Une des choses surprenantes de l’Iliade, c’est la force, la compassion même, avec laquelle sont rapportées les raisons des vaincus. L’histoire y est écrite par les vainqueurs, et pourtant dans la mémoire restent aussi, et peut-être surtout, les figures des Troyens, Priam, Hector, Andromaque, même des personnages mineurs comme Pandaros ou Sarpédon. Cette capacité d’être la voix de l’humanité tout entière, je l’ai retrouvée en découvrant comment les Grecs ont retransmis, dans l’Iliade, entre les lignes d’un monument à la guerre, la mémoire d’un amour obstiné pour la paix. Au premier regard, tu ne le vois pas, l’éclat des armes et des héros t’aveugle. Mais dans la pénombre de la réflexion apparaît une Iliade à laquelle tu ne t’attendais pas. Je veux dire : le côté féminin de l’Iliade. Ce sont souvent les femmes qui énoncent, de façon directe, le désir de paix. Reléguées en marge du combat, elles incarnent l’hypothèse obstinée et quasi clandestine d’une civilisation autre, libérée des devoirs de la guerre. Elles sont convaincues qu’on pourrait vivre autrement, et elles le disent. Là où elles le disent le plus clairement, c’est dans le Chant IV, petit chef-d’oeuvre de géométrie des sentiments. En un temps suspendu, volé à la bataille, Hector revient dans la cité et rencontre trois femmes : et c’est comme un voyage sur l’autre face du monde.

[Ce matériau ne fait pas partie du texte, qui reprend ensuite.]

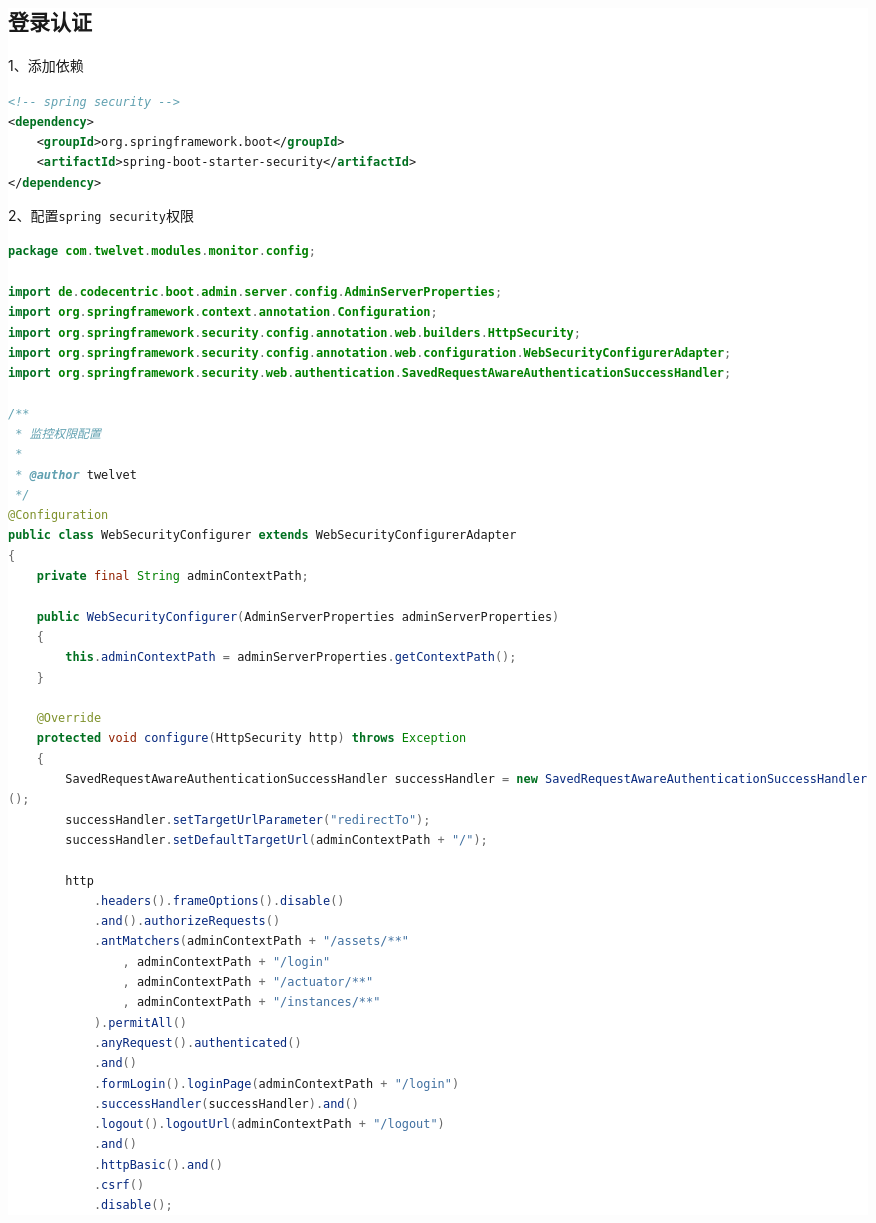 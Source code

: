 ## 登录认证

1、添加依赖

```xml
<!-- spring security -->
<dependency>
	<groupId>org.springframework.boot</groupId>
	<artifactId>spring-boot-starter-security</artifactId>
</dependency>
```

2、配置`spring security`权限

```java
package com.twelvet.modules.monitor.config;

import de.codecentric.boot.admin.server.config.AdminServerProperties;
import org.springframework.context.annotation.Configuration;
import org.springframework.security.config.annotation.web.builders.HttpSecurity;
import org.springframework.security.config.annotation.web.configuration.WebSecurityConfigurerAdapter;
import org.springframework.security.web.authentication.SavedRequestAwareAuthenticationSuccessHandler;

/**
 * 监控权限配置
 * 
 * @author twelvet
 */
@Configuration
public class WebSecurityConfigurer extends WebSecurityConfigurerAdapter
{
    private final String adminContextPath;

    public WebSecurityConfigurer(AdminServerProperties adminServerProperties)
    {
        this.adminContextPath = adminServerProperties.getContextPath();
    }

    @Override
    protected void configure(HttpSecurity http) throws Exception
    {
        SavedRequestAwareAuthenticationSuccessHandler successHandler = new SavedRequestAwareAuthenticationSuccessHandler();
        successHandler.setTargetUrlParameter("redirectTo");
        successHandler.setDefaultTargetUrl(adminContextPath + "/");

        http
            .headers().frameOptions().disable()
            .and().authorizeRequests()
            .antMatchers(adminContextPath + "/assets/**"
                , adminContextPath + "/login"
                , adminContextPath + "/actuator/**"
                , adminContextPath + "/instances/**"
            ).permitAll()
            .anyRequest().authenticated()
            .and()
            .formLogin().loginPage(adminContextPath + "/login")
            .successHandler(successHandler).and()
            .logout().logoutUrl(adminContextPath + "/logout")
            .and()
            .httpBasic().and()
            .csrf()
            .disable();
```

En réalité, elles prononcent toutes trois une même supplique, la paix, mais chacune dans sa propre tonalité sentimentale. Sa mère l’invite à prier. Hélène l’appelle à ses côtés, pour s’y reposer (et un peu plus, peut-être). Andromaque enfin, lui demande d’être un père et un mari, avant d’être un héros et un combattant. C’est dans ce dernier dialogue surtout que la synthèse est d’une clarté presque didascalique* : deux mondes possibles sont face à face, et chacun a ses raisons. Plus filandreuses, aveugles, celles d’Hector : modernes, et d’autant plus humaines, celles d’Andromaque. N’est-ce pas admirable qu’une civilisation machiste et guerrière comme celle des Grecs ait choisi de transmettre, à jamais, la voix des femmes et leur désir de paix ?

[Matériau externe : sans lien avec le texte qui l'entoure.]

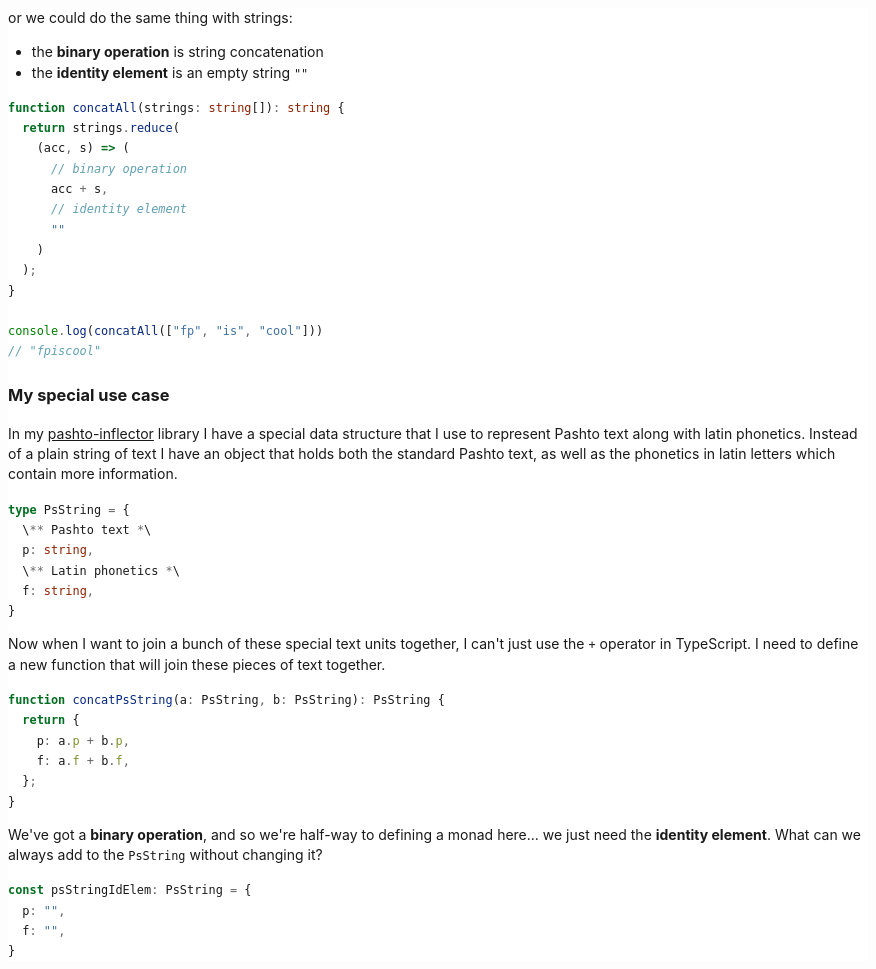 or we could do the same thing with strings:

- the **binary operation** is string concatenation
- the **identity element** is an empty string `""`

```ts
function concatAll(strings: string[]): string {
  return strings.reduce(
    (acc, s) => (
      // binary operation
      acc + s,
      // identity element
      ""
    )
  );
}

console.log(concatAll(["fp", "is", "cool"]))
// "fpiscool"
```

### My special use case

In my [pashto-inflector](https://github.com/lingdocs/pashto-inflector) library I have a special data structure that I use to represent Pashto text along with latin phonetics. Instead of a plain string of text I have an object that holds both the standard Pashto text, as well as the phonetics in latin letters which contain more information.

```ts
type PsString = {
  \** Pashto text *\
  p: string,
  \** Latin phonetics *\
  f: string,
}
```

Now when I want to join a bunch of these special text units together, I can't just use the `+` operator in TypeScript. I need to define a new function that will join these pieces of text together.

```ts
function concatPsString(a: PsString, b: PsString): PsString {
  return {
    p: a.p + b.p,
    f: a.f + b.f,
  };
}
```

We've got a **binary operation**, and so we're half-way to defining a monad here... we just need the **identity element**. What can we always add to the `PsString` without changing it?

```ts
const psStringIdElem: PsString = {
  p: "",
  f: "",
} 
```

C’est par leur voix qu’on le comprend, ce côté féminin de l’Iliade : mais quand on l’a compris, on le retrouve, ensuite, partout. Nuancé, imperceptible, mais incroyablement tenace. Je le perçois très fort dans les innombrables sections où les héros, au lieu de combattre, parlent. Ce sont des assemblées sans fin, des discussions interminables, et on ne cesse de les exécrer que lorsqu’on commence à les prendre pour ce qu’elles sont, en fait : un moyen pour eux de reporter la bataille le plus possible. C’est Shéhérazade qui sauve la vie en racontant. La parole est l’arme qui leur permet de geler la guerre. Et pendant qu’ils discutent sur la façon de la faire, cette guerre, ils ne la font pas, ce qui est toujours un moyen de sauver sa vie. Ils sont tous condamnés à mort, mais ils feront durer éternellement la dernière cigarette : et ils la fument avec des mots. Ensuite, quand ils vont vraiment à la bataille, ils se transforment en héros aveugles, oubliant toute échappatoire, voués fanatiquement à leur devoir. Mais avant : avant il y a un long temps, féminin, fait de lenteurs savantes, et de regards en arrière, comme des enfants.

A. Baricco, Homère, L’Iliade

* Une didascalie est une note de l’auteur, dans une pièce, à l’intention des acteurs.